Review: Beasts of Extraordinary Circumstances by Ruth Emmie Lang

We are often told that our world needs to slow down, get outside, and enjoy nature more. Many of us seem to have lost our connection with the natural world and it shows in the increase in so many of our ills: obesity, depression, and stress, to name a few.  Although the outdoors cannot cure these things, experts tell us that it would certainly mitigate them at the very least. And for anyone who has spent time outside communing with nature and wildlife, there is definitely something a little bit magical about the untamed world. There is more than a little of this magic in Ruth Emmie Lang's slightly magical, charming debut novel, Beasts of Extraordinary Circumstance.

Weylyn Grey has always been special. Born in June, it snowed as soon as he breathed for the first time. He is orphaned young in a freak storm that he feels responsible for causing and ends up being raised by wolves. He can communicate with animals, he can make plants grow riotously out of control, and he can stop (and start) storms. He is sweetly innocent and as he moves through the world, he touches all he comes into contact with. He never stays with anyone very long, his closest long term companion being Merlin, a talking pig. His adventures are fantastical and wonderful and though his time in each place is brief, he leaves an indelible mark behind himself.

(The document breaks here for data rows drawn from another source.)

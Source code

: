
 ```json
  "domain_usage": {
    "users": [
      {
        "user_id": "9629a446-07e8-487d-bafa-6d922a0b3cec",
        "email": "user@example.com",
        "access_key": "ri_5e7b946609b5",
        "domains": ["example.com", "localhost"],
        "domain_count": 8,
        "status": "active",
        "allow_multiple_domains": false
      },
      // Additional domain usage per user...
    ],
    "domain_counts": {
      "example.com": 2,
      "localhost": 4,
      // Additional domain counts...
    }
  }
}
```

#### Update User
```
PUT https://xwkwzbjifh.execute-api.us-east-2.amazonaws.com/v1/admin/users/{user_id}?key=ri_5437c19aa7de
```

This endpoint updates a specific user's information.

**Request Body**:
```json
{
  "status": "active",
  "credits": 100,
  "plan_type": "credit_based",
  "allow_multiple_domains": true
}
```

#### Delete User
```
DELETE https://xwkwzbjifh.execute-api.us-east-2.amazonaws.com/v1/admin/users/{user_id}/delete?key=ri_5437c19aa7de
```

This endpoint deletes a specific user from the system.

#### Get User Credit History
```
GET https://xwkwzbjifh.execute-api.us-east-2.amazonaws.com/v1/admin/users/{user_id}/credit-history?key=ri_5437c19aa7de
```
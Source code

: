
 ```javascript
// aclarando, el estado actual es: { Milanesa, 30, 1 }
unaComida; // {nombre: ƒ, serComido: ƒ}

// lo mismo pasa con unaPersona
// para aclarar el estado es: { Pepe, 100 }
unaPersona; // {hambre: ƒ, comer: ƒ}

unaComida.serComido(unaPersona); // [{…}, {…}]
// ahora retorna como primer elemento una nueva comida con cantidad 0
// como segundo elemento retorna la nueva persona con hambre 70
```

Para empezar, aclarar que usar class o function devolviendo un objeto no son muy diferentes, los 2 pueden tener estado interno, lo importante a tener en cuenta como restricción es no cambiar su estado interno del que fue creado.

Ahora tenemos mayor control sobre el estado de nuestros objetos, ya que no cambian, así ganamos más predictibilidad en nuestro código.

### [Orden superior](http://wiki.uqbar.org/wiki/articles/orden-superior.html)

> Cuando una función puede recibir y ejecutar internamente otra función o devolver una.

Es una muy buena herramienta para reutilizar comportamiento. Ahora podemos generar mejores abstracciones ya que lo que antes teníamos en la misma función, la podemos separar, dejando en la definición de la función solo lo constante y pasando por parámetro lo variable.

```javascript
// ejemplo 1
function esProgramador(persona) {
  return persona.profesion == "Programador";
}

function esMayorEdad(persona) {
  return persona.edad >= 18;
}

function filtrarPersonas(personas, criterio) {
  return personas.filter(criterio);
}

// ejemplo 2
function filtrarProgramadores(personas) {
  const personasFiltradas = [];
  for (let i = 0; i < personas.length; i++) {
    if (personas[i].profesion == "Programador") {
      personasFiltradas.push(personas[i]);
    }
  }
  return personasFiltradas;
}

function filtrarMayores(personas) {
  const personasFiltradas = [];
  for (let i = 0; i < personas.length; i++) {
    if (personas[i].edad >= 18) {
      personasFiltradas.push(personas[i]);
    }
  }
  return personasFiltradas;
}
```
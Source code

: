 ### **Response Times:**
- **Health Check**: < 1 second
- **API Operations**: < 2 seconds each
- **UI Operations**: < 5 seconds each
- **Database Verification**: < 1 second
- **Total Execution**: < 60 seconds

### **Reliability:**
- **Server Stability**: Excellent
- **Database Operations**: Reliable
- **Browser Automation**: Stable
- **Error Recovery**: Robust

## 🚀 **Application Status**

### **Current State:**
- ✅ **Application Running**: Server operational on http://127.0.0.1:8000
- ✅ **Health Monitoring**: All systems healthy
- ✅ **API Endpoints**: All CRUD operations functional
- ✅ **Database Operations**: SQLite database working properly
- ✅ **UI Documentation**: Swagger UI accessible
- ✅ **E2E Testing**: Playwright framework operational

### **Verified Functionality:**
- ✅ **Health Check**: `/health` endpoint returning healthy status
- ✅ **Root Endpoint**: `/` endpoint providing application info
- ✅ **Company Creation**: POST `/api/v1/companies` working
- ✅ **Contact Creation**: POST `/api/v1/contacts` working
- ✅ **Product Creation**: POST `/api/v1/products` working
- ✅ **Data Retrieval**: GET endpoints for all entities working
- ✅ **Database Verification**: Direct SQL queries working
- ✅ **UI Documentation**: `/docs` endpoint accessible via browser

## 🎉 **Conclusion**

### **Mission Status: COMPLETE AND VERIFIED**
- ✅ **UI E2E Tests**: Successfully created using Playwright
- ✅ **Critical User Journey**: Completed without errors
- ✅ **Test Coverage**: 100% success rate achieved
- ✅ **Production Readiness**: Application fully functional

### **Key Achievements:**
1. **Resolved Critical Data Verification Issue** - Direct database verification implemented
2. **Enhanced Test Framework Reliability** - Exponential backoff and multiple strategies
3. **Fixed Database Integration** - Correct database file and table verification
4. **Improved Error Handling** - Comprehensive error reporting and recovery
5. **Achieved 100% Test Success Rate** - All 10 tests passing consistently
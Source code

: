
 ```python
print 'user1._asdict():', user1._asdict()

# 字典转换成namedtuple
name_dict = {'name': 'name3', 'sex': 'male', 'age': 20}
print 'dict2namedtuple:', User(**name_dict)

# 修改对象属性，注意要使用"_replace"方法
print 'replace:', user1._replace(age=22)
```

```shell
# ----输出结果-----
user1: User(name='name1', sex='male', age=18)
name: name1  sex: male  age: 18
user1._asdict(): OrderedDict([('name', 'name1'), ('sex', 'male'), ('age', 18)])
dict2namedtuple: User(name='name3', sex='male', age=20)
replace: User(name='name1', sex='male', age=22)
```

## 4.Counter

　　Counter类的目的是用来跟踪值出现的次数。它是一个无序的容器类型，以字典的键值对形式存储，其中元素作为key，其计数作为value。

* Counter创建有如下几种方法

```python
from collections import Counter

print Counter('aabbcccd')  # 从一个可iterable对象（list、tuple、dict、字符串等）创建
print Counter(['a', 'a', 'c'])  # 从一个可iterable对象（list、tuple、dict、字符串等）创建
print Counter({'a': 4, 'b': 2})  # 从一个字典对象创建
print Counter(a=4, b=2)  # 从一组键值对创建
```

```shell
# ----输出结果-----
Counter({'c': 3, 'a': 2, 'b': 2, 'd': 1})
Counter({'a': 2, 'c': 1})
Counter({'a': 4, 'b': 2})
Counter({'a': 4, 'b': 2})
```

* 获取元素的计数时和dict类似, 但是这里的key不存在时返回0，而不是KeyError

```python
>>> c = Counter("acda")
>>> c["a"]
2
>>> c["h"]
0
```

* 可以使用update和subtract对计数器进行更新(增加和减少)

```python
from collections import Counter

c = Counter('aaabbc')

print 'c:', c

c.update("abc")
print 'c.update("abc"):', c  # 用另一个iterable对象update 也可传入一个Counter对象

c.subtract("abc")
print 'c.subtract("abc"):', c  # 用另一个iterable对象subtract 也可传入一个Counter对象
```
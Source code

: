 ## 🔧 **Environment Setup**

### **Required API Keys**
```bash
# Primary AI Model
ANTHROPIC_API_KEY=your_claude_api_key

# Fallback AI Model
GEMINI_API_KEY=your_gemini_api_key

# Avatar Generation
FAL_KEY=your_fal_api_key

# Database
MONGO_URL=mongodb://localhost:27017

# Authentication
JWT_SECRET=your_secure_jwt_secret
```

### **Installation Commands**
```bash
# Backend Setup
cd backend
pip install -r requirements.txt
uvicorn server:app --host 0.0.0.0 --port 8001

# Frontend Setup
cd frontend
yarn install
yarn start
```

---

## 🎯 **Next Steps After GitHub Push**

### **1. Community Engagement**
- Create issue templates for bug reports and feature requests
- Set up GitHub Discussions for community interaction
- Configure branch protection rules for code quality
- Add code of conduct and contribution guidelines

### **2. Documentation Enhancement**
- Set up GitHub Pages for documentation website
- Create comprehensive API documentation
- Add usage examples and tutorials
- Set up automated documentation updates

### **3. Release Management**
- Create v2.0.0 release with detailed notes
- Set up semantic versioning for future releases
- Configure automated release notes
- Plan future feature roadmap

Told in the first person by the people whose lives Weylyn moves through, this is a whimsical story with a clear fairy tale quality. Weylyn as a character is both revealed by the narrators and remains just out of reach, quietly elusive. He is a gentle soul with a strong but ungovernable connection to the natural world, as if he was not human born but truly a child of the forest. He is uncomfortable with most people but when he loves, he loves with his whole heart. The writing is slow and measured and the novel feels like quiet mysticism. There is a yearning for home and understanding as Weylyn moves around meeting others who sometimes embrace him and sometimes misunderstand his power. There are adventures within each encounter he has but the plot is less important that the ultimate journey. The second half of the novel slows down a bit and the ending is purposely ambiguous. At its core, this is a fairy tale of a story about difference, love, and acceptance and it will leave the reader feeling contented and at peace, just like a ramble through the woods might.

Thanks to the publisher for sending me a copy of the book to review.